Farm Lenders, Financial Experts to Congress: Support U.S. Sugar Policy
Five dozen farm lenders and financial experts sent a letter today to House and Senate Agriculture Committee leadership urging Congress to strengthen U.S. sugar policy in the Farm Bill and oppose any efforts to weaken the farm safety net.
“An effective safety net is essential when lenders consider extending operating loans to farmers, given the high levels of investments necessary to run a successful sugarbeet or sugarcane operation and the financing necessary for processing those crops into raw and refined sugar,” the letter states.
Improvements to U.S. sugar policy will help sustain a “stable financial framework for continued investment by family farmers at the farm and sugar processing levels,” the experts assert.
This letter was signed by national lender CoBank, as well as 59 other financial institutions, Certified Public Accountants, and tax professionals collectively operating in more than a dozen states. These experts have an intimate understanding of the financial challenges facing America’s farmers. The costs of growing sugarbeets and sugarcane have drastically increased by more than 30% since the 2018 Farm Bill.

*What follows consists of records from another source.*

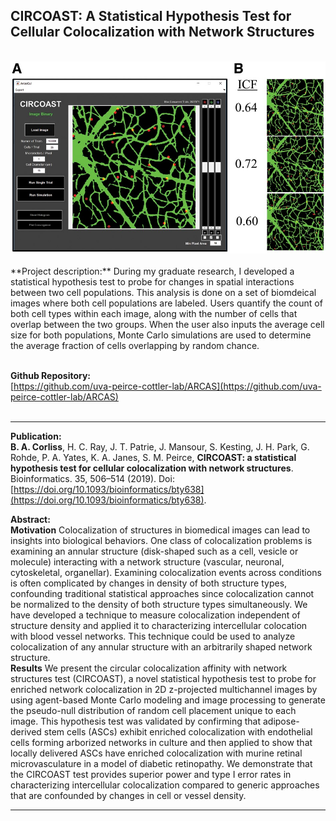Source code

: ## CIRCOAST: A Statistical Hypothesis Test for Cellular Colocalization with Network Structures

<br>
<img src="https://github.com/bacorliss/bacorliss.github.io/blob/e29c876e1a491f92bb87f28f836e5b11f376232c/images/project_circoast.jpeg?raw=TRUE"/>
<br><br>
**Project description:** During my graduate research, I developed a statistical hypothesis test to probe for changes in spatial interactions between two cell populations. This analysis is done on a set of biomdeical images where both cell populations are labeled. Users quantify the count of both cell types within each image, along with the number of cells that overlap between the two groups. When the user also inputs the average cell size for both populations, Monte Carlo simulations are used to determine the average fraction of cells overlapping by random chance.
<br><br>

**Github Repository:** <br>
[https://github.com/uva-peirce-cottler-lab/ARCAS](https://github.com/uva-peirce-cottler-lab/ARCAS)
<br><br>


------

**Publication:** <br>
**B. A. Corliss**, H. C. Ray, J. T. Patrie, J. Mansour, S. Kesting, J. H. Park, G. Rohde, P. A. Yates, K. A. Janes, S. M. Peirce, **CIRCOAST: a statistical hypothesis test for cellular colocalization with network structures**. Bioinformatics. 35, 506–514 (2019). Doi: [https://doi.org/10.1093/bioinformatics/bty638](https://doi.org/10.1093/bioinformatics/bty638).
<br>

**Abstract:** 
<br>
**Motivation**
Colocalization of structures in biomedical images can lead to insights into biological behaviors. One class of colocalization problems is examining an annular structure (disk-shaped such as a cell, vesicle or molecule) interacting with a network structure (vascular, neuronal, cytoskeletal, organellar). Examining colocalization events across conditions is often complicated by changes in density of both structure types, confounding traditional statistical approaches since colocalization cannot be normalized to the density of both structure types simultaneously. We have developed a technique to measure colocalization independent of structure density and applied it to characterizing intercellular colocation with blood vessel networks. This technique could be used to analyze colocalization of any annular structure with an arbitrarily shaped network structure.
<br>
**Results**
We present the circular colocalization affinity with network structures test (CIRCOAST), a novel statistical hypothesis test to probe for enriched network colocalization in 2D z-projected multichannel images by using agent-based Monte Carlo modeling and image processing to generate the pseudo-null distribution of random cell placement unique to each image. This hypothesis test was validated by confirming that adipose-derived stem cells (ASCs) exhibit enriched colocalization with endothelial cells forming arborized networks in culture and then applied to show that locally delivered ASCs have enriched colocalization with murine retinal microvasculature in a model of diabetic retinopathy. We demonstrate that the CIRCOAST test provides superior power and type I error rates in characterizing intercellular colocalization compared to generic approaches that are confounded by changes in cell or vessel density.

-------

Any efforts to undermine the effectiveness of our no-cost U.S. sugar policy would “increase the likelihood of farmers defaulting on their operation loans… and generally raise the financial risk associated with sugar production.”
While opponents to U.S. sugar policy would rather open the U.S. sugar market to unlimited foreign subsidized sugar imports, the consequences would be dire:
- Multi-generational family farms and more than 151,000 jobs throughout the sugar supply chain – many of which are union jobs – would be threatened.
- Production of this critical food ingredient would be outsourced to foreign suppliers who may not meet the same sustainability, labor, and environmental standards as American sugar producers.
- Food and candy manufacturers would be left wholly dependent on unreliable foreign sugar supply chains, threatening our national food security.
U.S. sugar policy has garnered a broad coalition of bipartisan support as Congress considers a five-year Farm Bill. The Farm Bill must keep it sweet in America by delivering greater certainty and a strengthened safety net for America’s farm and ranch families.